Van Halen said it best. you've got to roll with the punches to get to what's real. i haven't seen much yet, but it has been an eye opening experience to say the least. last night i was called into the Civic Hospital to celebrate the Sacrament of the Sick, anointing, for a woman who was on her last breaths. the family needed consolation, and they got me. ready or not, life has found me, and i'm getting ready to jump right in!

i never liked diving. i remember learning how to swim and i always was afraid of that high tower thing-a-ma-gig! in fact, i never enjoyed the small diving board, let alone diving off the side. ouch! after six years of formation at St. Augustine's Seminary in Toronto, i am now a new baby priest of the Archdiocese of Ottawa. The High Board by Norman Rockwell seems fitting, no?

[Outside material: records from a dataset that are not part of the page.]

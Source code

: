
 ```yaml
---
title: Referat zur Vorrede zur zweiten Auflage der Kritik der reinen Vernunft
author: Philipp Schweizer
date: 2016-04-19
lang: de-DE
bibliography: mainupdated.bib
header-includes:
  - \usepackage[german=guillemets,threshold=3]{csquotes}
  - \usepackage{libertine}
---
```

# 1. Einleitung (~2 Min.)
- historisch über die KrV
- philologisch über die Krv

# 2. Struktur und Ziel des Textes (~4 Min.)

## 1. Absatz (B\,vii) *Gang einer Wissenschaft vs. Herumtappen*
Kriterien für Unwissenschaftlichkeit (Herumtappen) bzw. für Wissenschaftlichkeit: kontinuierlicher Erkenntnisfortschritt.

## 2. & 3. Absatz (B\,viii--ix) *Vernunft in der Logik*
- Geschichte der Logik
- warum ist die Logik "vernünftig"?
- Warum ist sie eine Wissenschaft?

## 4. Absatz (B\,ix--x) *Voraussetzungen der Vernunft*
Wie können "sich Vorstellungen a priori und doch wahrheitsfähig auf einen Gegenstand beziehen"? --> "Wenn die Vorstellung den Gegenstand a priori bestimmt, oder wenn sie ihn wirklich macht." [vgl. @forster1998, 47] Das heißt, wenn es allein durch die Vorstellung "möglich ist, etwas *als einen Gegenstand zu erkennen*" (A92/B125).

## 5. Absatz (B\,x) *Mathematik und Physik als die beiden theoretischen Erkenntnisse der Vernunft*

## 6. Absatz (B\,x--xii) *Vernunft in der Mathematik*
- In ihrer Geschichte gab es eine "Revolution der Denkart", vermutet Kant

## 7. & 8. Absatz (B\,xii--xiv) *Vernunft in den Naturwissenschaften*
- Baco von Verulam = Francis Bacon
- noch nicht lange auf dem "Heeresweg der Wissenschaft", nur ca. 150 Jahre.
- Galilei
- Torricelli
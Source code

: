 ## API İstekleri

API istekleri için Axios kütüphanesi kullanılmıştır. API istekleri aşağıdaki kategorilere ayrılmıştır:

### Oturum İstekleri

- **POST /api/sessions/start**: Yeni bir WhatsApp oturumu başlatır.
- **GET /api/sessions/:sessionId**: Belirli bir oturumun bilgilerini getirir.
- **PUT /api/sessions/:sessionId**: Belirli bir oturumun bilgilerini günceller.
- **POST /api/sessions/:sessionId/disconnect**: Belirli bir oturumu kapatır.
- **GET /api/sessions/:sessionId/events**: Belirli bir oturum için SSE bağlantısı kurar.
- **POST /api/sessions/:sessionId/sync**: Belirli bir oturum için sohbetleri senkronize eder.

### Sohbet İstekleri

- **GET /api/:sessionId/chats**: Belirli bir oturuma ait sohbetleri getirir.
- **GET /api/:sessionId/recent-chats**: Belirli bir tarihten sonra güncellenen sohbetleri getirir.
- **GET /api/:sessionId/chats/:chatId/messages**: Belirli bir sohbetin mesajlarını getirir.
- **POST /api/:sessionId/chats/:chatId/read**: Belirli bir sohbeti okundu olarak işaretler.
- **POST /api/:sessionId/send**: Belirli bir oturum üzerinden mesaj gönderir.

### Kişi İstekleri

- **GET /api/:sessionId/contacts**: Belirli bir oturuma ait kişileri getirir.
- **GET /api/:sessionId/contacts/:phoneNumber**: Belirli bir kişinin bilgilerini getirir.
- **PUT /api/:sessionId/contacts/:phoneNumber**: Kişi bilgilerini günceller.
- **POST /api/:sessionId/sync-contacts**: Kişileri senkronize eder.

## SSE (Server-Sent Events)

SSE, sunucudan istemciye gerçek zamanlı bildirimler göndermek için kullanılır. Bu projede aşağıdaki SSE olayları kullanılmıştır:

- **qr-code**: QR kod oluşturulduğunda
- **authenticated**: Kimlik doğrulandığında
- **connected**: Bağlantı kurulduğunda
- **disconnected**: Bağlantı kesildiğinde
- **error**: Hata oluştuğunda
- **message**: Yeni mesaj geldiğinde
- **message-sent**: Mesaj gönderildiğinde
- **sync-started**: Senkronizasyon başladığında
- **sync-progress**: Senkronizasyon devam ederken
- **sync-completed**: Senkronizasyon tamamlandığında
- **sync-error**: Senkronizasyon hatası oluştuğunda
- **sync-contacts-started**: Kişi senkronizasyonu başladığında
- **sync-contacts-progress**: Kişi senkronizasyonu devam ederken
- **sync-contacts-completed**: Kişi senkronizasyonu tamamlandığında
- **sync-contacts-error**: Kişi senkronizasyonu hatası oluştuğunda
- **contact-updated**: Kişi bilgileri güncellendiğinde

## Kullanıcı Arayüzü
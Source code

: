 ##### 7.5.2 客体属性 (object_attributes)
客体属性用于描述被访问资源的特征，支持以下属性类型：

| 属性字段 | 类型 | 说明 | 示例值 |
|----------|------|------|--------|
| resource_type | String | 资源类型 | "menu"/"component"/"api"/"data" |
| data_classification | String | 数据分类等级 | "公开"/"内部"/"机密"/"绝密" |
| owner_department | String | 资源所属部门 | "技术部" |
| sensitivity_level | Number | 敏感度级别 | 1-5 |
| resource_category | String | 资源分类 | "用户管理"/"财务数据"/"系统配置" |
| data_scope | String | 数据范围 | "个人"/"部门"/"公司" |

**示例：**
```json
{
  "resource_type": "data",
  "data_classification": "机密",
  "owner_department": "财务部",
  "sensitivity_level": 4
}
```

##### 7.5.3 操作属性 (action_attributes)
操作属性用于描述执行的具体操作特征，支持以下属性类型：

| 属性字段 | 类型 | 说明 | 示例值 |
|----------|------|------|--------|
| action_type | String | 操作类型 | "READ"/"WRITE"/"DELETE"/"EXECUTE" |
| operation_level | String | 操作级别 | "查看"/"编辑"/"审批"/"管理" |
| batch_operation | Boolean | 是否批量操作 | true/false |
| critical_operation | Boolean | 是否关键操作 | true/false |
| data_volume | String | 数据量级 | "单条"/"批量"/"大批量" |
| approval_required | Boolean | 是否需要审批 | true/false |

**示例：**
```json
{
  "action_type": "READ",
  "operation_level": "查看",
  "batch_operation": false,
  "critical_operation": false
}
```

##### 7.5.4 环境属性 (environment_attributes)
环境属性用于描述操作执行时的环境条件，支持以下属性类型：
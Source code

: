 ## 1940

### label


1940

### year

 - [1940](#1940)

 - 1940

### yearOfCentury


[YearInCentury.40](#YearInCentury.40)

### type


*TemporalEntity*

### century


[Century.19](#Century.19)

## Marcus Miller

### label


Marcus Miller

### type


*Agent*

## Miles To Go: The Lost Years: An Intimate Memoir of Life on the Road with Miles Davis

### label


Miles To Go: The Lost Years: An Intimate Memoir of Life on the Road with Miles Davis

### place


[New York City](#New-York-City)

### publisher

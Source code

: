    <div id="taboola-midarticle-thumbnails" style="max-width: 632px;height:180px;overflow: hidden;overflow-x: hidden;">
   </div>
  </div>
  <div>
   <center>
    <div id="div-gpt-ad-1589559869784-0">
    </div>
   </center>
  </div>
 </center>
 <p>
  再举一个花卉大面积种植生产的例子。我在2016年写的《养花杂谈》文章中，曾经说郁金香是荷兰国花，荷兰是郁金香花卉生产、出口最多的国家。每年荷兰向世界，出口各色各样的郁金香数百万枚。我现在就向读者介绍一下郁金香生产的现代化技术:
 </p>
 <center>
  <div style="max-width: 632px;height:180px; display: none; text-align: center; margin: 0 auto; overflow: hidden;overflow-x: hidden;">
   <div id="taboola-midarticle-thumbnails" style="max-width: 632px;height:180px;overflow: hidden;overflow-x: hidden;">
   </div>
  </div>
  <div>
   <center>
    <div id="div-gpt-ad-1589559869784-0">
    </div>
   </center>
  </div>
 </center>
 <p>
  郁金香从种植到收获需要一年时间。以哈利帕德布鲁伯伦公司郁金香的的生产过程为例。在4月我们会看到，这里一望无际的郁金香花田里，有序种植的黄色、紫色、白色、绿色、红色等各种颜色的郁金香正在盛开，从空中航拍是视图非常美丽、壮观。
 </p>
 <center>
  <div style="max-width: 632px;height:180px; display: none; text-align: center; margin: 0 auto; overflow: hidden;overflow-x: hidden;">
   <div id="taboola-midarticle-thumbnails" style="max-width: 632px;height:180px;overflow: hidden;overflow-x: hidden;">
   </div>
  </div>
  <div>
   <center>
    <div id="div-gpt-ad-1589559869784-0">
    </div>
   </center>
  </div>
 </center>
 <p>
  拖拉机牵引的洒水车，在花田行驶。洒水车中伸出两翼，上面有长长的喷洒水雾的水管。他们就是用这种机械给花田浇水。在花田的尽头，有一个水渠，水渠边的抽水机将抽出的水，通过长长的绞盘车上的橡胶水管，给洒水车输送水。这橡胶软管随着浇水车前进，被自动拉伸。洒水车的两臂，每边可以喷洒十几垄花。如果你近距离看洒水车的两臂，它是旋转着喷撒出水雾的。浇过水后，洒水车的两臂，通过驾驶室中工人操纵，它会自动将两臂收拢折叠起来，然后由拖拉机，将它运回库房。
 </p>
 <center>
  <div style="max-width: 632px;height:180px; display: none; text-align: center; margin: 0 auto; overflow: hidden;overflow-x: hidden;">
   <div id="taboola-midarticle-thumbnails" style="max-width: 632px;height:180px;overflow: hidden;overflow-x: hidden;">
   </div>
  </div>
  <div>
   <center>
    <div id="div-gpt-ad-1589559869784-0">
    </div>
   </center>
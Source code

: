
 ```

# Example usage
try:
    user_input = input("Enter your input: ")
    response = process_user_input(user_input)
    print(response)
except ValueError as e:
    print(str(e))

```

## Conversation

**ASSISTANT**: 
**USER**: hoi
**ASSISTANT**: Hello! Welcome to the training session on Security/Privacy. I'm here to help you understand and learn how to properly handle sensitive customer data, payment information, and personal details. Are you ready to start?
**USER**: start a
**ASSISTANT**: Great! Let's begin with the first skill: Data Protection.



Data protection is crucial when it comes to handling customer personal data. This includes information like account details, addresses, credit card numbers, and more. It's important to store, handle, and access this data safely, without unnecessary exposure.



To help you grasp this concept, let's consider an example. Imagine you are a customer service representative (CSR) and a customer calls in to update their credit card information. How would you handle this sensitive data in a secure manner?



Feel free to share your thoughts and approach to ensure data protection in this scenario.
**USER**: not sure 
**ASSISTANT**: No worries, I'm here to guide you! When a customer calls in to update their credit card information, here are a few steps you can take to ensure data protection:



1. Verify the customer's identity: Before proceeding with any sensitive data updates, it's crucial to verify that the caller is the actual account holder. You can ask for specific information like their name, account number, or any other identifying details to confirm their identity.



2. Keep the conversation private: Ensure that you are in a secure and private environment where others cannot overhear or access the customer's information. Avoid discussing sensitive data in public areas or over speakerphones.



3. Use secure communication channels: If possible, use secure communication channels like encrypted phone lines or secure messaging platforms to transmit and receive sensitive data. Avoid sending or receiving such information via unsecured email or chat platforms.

more on my journey thus far, since this blog is in it's 4th or 5th edition. for all those are used to my old website, i apologize for the major change. i would have liked to continue using my text editor and coding my site from scratch - which is what i have been doing for the past 10years. however, it seems that i do not have much time any more. i still would like to keep my thoughts flowing somewhat, so hopefully this format will help. i'll see what i can do in transferring some of my old content. until then, however, it seems that we have a brand new start. peace out.